> [Items from a data source]:
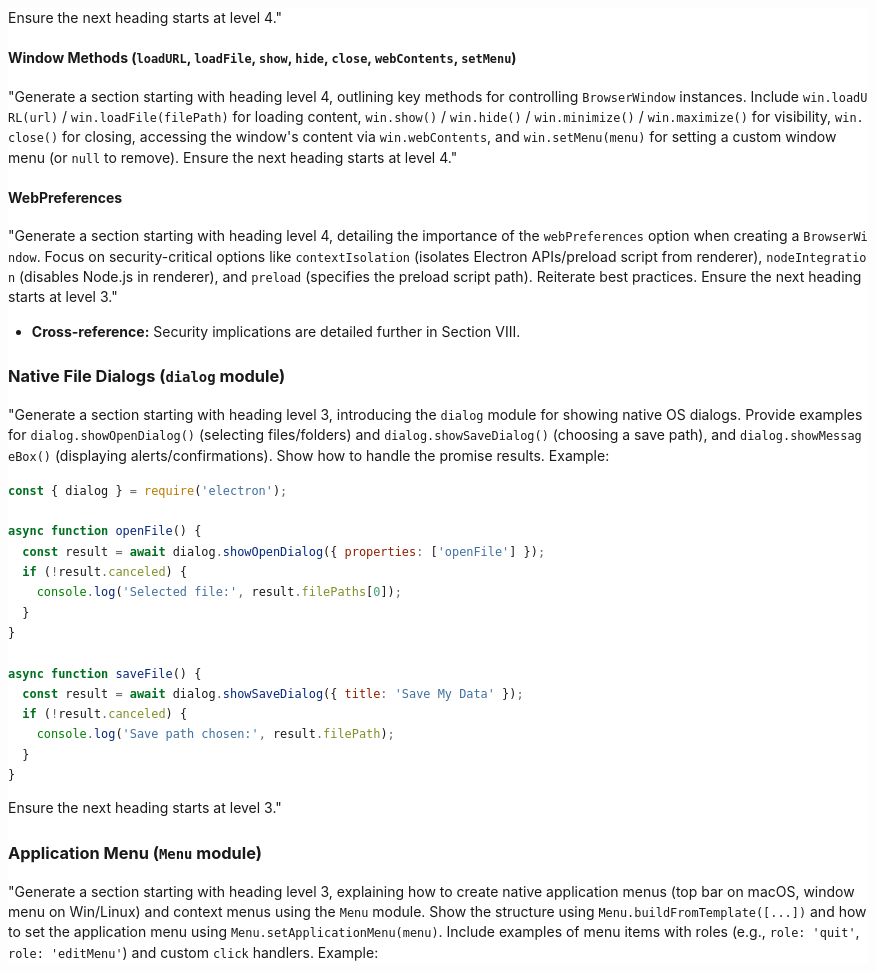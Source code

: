 Ensure the next heading starts at level 4.</prompt>"

#### Window Methods (`loadURL`, `loadFile`, `show`, `hide`, `close`, `webContents`, `setMenu`)
"<prompt>Generate a section starting with heading level 4, outlining key methods for controlling `BrowserWindow` instances. Include `win.loadURL(url)` / `win.loadFile(filePath)` for loading content, `win.show()` / `win.hide()` / `win.minimize()` / `win.maximize()` for visibility, `win.close()` for closing, accessing the window's content via `win.webContents`, and `win.setMenu(menu)` for setting a custom window menu (or `null` to remove). Ensure the next heading starts at level 4.</prompt>"

#### WebPreferences
"<prompt>Generate a section starting with heading level 4, detailing the importance of the `webPreferences` option when creating a `BrowserWindow`. Focus on security-critical options like `contextIsolation` (isolates Electron APIs/preload script from renderer), `nodeIntegration` (disables Node.js in renderer), and `preload` (specifies the preload script path). Reiterate best practices. Ensure the next heading starts at level 3.</prompt>"
*   **Cross-reference:** Security implications are detailed further in Section VIII.

### Native File Dialogs (`dialog` module)
"<prompt>Generate a section starting with heading level 3, introducing the `dialog` module for showing native OS dialogs. Provide examples for `dialog.showOpenDialog()` (selecting files/folders) and `dialog.showSaveDialog()` (choosing a save path), and `dialog.showMessageBox()` (displaying alerts/confirmations). Show how to handle the promise results.
Example:

```javascript
const { dialog } = require('electron');

async function openFile() {
  const result = await dialog.showOpenDialog({ properties: ['openFile'] });
  if (!result.canceled) {
    console.log('Selected file:', result.filePaths[0]);
  }
}

async function saveFile() {
  const result = await dialog.showSaveDialog({ title: 'Save My Data' });
  if (!result.canceled) {
    console.log('Save path chosen:', result.filePath);
  }
}
```

Ensure the next heading starts at level 3.</prompt>"

### Application Menu (`Menu` module)
"<prompt>Generate a section starting with heading level 3, explaining how to create native application menus (top bar on macOS, window menu on Win/Linux) and context menus using the `Menu` module. Show the structure using `Menu.buildFromTemplate([...])` and how to set the application menu using `Menu.setApplicationMenu(menu)`. Include examples of menu items with roles (e.g., `role: 'quit'`, `role: 'editMenu'`) and custom `click` handlers.
Example:
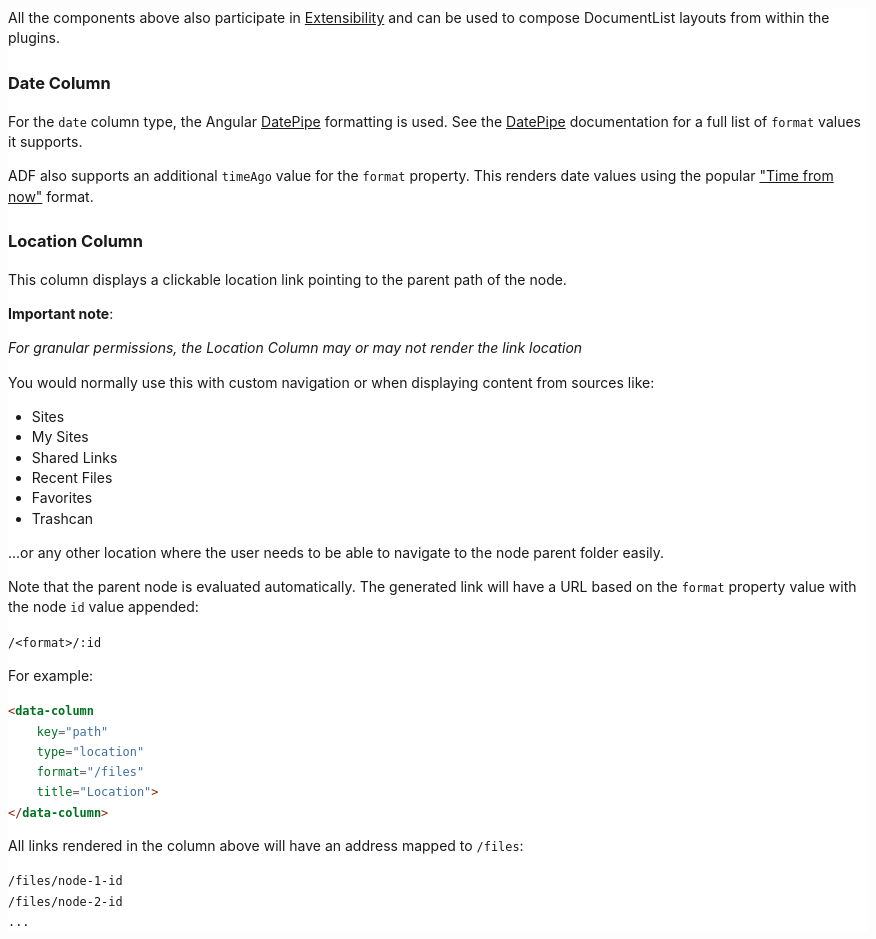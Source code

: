 All the components above also participate in [Extensibility](../../user-guide/app-extensions.md)
and can be used to compose DocumentList layouts from within the plugins.

### Date Column

For the `date` column type, the Angular [DatePipe](https://angular.io/docs/ts/latest/api/common/DatePipe-class.html) formatting is used.
See the [DatePipe](https://angular.io/docs/ts/latest/api/common/DatePipe-class.html) documentation
for a full list of `format` values it supports.

ADF also supports an additional `timeAgo` value for the `format` property.
This renders date values using the popular
["Time from now"](https://momentjs.com/docs/#/displaying/fromnow/) format.

### Location Column

This column displays a clickable location link pointing to the parent path of the node.

**Important note**:

_For granular permissions, the Location Column may or may not render the link location_

You would normally use this with custom navigation or when displaying content from sources like:

-   Sites
-   My Sites
-   Shared Links
-   Recent Files
-   Favorites
-   Trashcan

...or any other location where the user needs to be able to navigate to the node parent
folder easily.

Note that the parent node is evaluated automatically.
The generated link will have a URL based on the `format` property value with the node `id`
value appended:

```text
/<format>/:id
```

For example:

```html
<data-column
    key="path"
    type="location"
    format="/files"
    title="Location">
</data-column>
```

All links rendered in the column above will have an address mapped to `/files`:

```text
/files/node-1-id
/files/node-2-id
...
```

> [Task directions]:
Every entry above needs to be copied exactly, apart from its pictures.

> [Your response]:
Source code

: Ensure the next heading starts at level 4.</prompt>"

#### Window Methods (`loadURL`, `loadFile`, `show`, `hide`, `close`, `webContents`, `setMenu`)
"<prompt>Generate a section starting with heading level 4, outlining key methods for controlling `BrowserWindow` instances. Include `win.loadURL(url)` / `win.loadFile(filePath)` for loading content, `win.show()` / `win.hide()` / `win.minimize()` / `win.maximize()` for visibility, `win.close()` for closing, accessing the window's content via `win.webContents`, and `win.setMenu(menu)` for setting a custom window menu (or `null` to remove). Ensure the next heading starts at level 4.</prompt>"

#### WebPreferences
"<prompt>Generate a section starting with heading level 4, detailing the importance of the `webPreferences` option when creating a `BrowserWindow`. Focus on security-critical options like `contextIsolation` (isolates Electron APIs/preload script from renderer), `nodeIntegration` (disables Node.js in renderer), and `preload` (specifies the preload script path). Reiterate best practices. Ensure the next heading starts at level 3.</prompt>"
*   **Cross-reference:** Security implications are detailed further in Section VIII.

### Native File Dialogs (`dialog` module)
"<prompt>Generate a section starting with heading level 3, introducing the `dialog` module for showing native OS dialogs. Provide examples for `dialog.showOpenDialog()` (selecting files/folders) and `dialog.showSaveDialog()` (choosing a save path), and `dialog.showMessageBox()` (displaying alerts/confirmations). Show how to handle the promise results.
Example:

```javascript
const { dialog } = require('electron');

async function openFile() {
  const result = await dialog.showOpenDialog({ properties: ['openFile'] });
  if (!result.canceled) {
    console.log('Selected file:', result.filePaths[0]);
  }
}

async function saveFile() {
  const result = await dialog.showSaveDialog({ title: 'Save My Data' });
  if (!result.canceled) {
    console.log('Save path chosen:', result.filePath);
  }
}
```

Ensure the next heading starts at level 3.</prompt>"

### Application Menu (`Menu` module)
"<prompt>Generate a section starting with heading level 3, explaining how to create native application menus (top bar on macOS, window menu on Win/Linux) and context menus using the `Menu` module. Show the structure using `Menu.buildFromTemplate([...])` and how to set the application menu using `Menu.setApplicationMenu(menu)`. Include examples of menu items with roles (e.g., `role: 'quit'`, `role: 'editMenu'`) and custom `click` handlers.
Example:
Source code

: All the components above also participate in [Extensibility](../../user-guide/app-extensions.md)
and can be used to compose DocumentList layouts from within the plugins.

### Date Column

For the `date` column type, the Angular [DatePipe](https://angular.io/docs/ts/latest/api/common/DatePipe-class.html) formatting is used.
See the [DatePipe](https://angular.io/docs/ts/latest/api/common/DatePipe-class.html) documentation
for a full list of `format` values it supports.

ADF also supports an additional `timeAgo` value for the `format` property.
This renders date values using the popular
["Time from now"](https://momentjs.com/docs/#/displaying/fromnow/) format.

### Location Column

This column displays a clickable location link pointing to the parent path of the node.

**Important note**:

_For granular permissions, the Location Column may or may not render the link location_

You would normally use this with custom navigation or when displaying content from sources like:

-   Sites
-   My Sites
-   Shared Links
-   Recent Files
-   Favorites
-   Trashcan

...or any other location where the user needs to be able to navigate to the node parent
folder easily.

Note that the parent node is evaluated automatically.
The generated link will have a URL based on the `format` property value with the node `id`
value appended:

```text
/<format>/:id
```

For example:

```html
<data-column
    key="path"
    type="location"
    format="/files"
    title="Location">
</data-column>
```

All links rendered in the column above will have an address mapped to `/files`:

```text
/files/node-1-id
/files/node-2-id
...
```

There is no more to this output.